Any of these failing indicates the getInstance()ctx.x substitution dropped a wire.

Risks and mitigations

  • Missed call-site. 15 getInstance() calls plus possibly some we didn't count (constants, static initializers). Mitigation: after the refactor, grep -r "getInstance()" core/src/main must return zero hits. Automated in implementation plan.
  • Screen-constructor signature changes break something external. lwjgl3/ and android/ only touch Main, not individual screens. Mitigation: grep across all modules for new MainScreen(, new FirstScreen(, etc. after the refactor.
  • Hidden Preferences-name constants.

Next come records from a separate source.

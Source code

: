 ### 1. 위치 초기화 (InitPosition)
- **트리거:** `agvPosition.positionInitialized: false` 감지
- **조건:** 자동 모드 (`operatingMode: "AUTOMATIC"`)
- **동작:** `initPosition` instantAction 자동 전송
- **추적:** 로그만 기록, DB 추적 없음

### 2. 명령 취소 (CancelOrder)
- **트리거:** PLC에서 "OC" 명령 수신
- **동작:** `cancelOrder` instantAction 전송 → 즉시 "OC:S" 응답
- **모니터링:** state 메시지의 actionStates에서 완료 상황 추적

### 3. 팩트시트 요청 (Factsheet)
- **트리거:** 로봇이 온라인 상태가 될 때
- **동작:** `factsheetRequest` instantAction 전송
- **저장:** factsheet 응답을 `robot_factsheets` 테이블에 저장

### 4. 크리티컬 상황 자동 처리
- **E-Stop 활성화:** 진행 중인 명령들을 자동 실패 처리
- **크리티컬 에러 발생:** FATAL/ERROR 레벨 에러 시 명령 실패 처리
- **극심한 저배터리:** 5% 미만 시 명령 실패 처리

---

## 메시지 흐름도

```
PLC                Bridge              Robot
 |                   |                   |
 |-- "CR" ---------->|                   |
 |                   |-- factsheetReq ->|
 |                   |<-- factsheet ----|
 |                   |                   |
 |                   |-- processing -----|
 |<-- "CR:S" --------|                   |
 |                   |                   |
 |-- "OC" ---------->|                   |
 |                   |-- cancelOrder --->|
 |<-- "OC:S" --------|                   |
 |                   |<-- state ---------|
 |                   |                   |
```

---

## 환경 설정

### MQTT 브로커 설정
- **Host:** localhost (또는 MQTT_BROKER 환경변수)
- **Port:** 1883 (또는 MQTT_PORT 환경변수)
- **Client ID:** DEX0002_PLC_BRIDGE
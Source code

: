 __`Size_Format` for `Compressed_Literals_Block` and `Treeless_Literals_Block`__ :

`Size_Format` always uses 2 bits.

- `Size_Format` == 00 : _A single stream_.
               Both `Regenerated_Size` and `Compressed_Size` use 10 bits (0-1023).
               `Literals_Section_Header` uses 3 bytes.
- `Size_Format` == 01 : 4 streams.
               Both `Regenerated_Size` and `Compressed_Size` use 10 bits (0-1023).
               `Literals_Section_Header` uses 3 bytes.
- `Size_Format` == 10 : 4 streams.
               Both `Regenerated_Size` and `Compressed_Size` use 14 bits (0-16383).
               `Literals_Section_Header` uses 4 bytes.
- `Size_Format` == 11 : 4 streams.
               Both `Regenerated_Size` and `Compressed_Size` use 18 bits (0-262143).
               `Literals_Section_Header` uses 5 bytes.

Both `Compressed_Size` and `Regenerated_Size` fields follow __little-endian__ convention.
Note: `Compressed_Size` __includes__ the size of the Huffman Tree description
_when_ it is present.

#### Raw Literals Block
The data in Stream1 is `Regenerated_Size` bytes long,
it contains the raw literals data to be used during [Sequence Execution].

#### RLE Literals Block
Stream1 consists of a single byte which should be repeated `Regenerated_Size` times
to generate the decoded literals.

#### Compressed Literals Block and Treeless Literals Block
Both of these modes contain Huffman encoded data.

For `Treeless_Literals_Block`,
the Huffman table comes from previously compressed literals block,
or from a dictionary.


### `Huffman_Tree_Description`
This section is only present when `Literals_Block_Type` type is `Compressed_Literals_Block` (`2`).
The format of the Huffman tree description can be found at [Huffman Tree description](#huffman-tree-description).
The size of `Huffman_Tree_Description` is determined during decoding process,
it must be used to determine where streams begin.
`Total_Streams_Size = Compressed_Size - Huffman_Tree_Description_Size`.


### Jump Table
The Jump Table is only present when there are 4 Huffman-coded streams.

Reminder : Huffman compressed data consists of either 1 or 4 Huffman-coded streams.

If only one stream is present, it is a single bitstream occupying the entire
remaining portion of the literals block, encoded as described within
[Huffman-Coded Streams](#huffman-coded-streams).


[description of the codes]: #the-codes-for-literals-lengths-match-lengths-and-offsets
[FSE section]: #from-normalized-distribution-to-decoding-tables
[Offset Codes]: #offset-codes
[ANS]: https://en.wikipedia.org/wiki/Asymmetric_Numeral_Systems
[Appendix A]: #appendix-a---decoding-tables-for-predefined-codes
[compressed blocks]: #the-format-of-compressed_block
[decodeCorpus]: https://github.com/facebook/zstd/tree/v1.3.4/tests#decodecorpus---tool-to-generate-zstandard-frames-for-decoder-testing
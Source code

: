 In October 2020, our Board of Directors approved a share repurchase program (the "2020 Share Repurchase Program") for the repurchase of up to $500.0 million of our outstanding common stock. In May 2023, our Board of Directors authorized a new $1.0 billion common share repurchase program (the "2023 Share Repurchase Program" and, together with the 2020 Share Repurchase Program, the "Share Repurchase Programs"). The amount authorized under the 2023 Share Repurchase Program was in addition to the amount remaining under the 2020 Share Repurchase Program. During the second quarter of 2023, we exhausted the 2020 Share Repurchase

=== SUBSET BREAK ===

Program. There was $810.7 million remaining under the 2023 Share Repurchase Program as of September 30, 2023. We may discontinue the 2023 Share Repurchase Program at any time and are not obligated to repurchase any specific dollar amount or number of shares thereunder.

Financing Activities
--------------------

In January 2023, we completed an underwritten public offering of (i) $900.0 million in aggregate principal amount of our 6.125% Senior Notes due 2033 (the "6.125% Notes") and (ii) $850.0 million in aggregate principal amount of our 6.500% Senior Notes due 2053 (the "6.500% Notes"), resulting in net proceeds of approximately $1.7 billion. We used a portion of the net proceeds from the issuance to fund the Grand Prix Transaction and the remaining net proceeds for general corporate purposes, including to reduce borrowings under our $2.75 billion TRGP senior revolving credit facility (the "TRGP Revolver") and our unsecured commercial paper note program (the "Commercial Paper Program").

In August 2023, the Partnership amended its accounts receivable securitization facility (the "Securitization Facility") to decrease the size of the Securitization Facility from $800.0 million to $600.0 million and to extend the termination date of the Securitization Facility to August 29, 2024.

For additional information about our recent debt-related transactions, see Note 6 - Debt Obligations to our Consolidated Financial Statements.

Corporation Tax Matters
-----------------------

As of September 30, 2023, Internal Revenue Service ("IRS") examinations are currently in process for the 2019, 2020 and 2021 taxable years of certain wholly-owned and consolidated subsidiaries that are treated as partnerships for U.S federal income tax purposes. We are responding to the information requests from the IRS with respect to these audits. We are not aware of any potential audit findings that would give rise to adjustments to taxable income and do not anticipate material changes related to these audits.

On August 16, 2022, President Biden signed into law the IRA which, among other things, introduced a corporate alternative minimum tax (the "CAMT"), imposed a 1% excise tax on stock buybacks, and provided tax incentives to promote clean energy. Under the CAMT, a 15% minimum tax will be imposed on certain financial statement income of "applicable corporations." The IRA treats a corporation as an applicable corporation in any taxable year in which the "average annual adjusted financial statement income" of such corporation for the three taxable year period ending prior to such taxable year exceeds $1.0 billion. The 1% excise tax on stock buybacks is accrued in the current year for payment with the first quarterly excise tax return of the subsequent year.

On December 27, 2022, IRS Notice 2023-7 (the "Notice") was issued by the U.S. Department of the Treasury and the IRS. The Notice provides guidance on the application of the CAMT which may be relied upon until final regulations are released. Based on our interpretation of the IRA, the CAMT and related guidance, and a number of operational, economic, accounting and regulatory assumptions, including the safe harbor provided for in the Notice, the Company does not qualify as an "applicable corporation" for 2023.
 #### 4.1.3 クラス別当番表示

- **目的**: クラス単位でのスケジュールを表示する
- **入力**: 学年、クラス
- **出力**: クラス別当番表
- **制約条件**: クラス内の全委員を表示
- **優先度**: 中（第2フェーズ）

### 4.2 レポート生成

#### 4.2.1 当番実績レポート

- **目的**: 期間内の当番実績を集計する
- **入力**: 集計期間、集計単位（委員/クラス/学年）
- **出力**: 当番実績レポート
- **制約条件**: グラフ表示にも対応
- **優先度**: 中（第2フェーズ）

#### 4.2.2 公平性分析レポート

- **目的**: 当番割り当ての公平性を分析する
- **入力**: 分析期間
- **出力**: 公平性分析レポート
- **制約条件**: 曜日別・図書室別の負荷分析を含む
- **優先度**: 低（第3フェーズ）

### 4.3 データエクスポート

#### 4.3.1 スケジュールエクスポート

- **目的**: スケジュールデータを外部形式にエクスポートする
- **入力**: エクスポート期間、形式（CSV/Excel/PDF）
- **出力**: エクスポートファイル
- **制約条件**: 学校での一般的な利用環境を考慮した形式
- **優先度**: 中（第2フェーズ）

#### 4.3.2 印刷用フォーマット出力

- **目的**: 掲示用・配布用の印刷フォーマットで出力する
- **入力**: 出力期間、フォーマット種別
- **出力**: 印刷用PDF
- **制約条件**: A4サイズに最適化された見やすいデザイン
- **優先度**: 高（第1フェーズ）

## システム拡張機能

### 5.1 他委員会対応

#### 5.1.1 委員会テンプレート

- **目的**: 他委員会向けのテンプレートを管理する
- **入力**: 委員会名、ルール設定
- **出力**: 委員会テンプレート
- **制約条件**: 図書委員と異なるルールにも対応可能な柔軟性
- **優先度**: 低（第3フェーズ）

We found two (tower_attack_player_data, tower_attack_player_abilities). If Phase 3 work introduces a third, the spec still works — just add another Preferences parameter to GameContext. Not a risk for K.1 itself.
  • Test flakiness from order dependence. Prevented by JUnit 5 per-test-instance default + fresh FakePreferences in @BeforeEach.

Out of scope (reminder)

K.1 delivers the harness and proves the pattern on five pure-logic classes. Every subsequent K.x spec (K.2K.7) builds on this to extract and test real gameplay subsystems. K.1 is merged when:

  1. All 15+ getInstance() calls are gone.
  2. GameContext is the sole composition point for persistent services.
  3. ./gradlew test runs and passes all 30+ tests authored in this spec.
  4. The game still boots and plays correctly on the desktop launcher.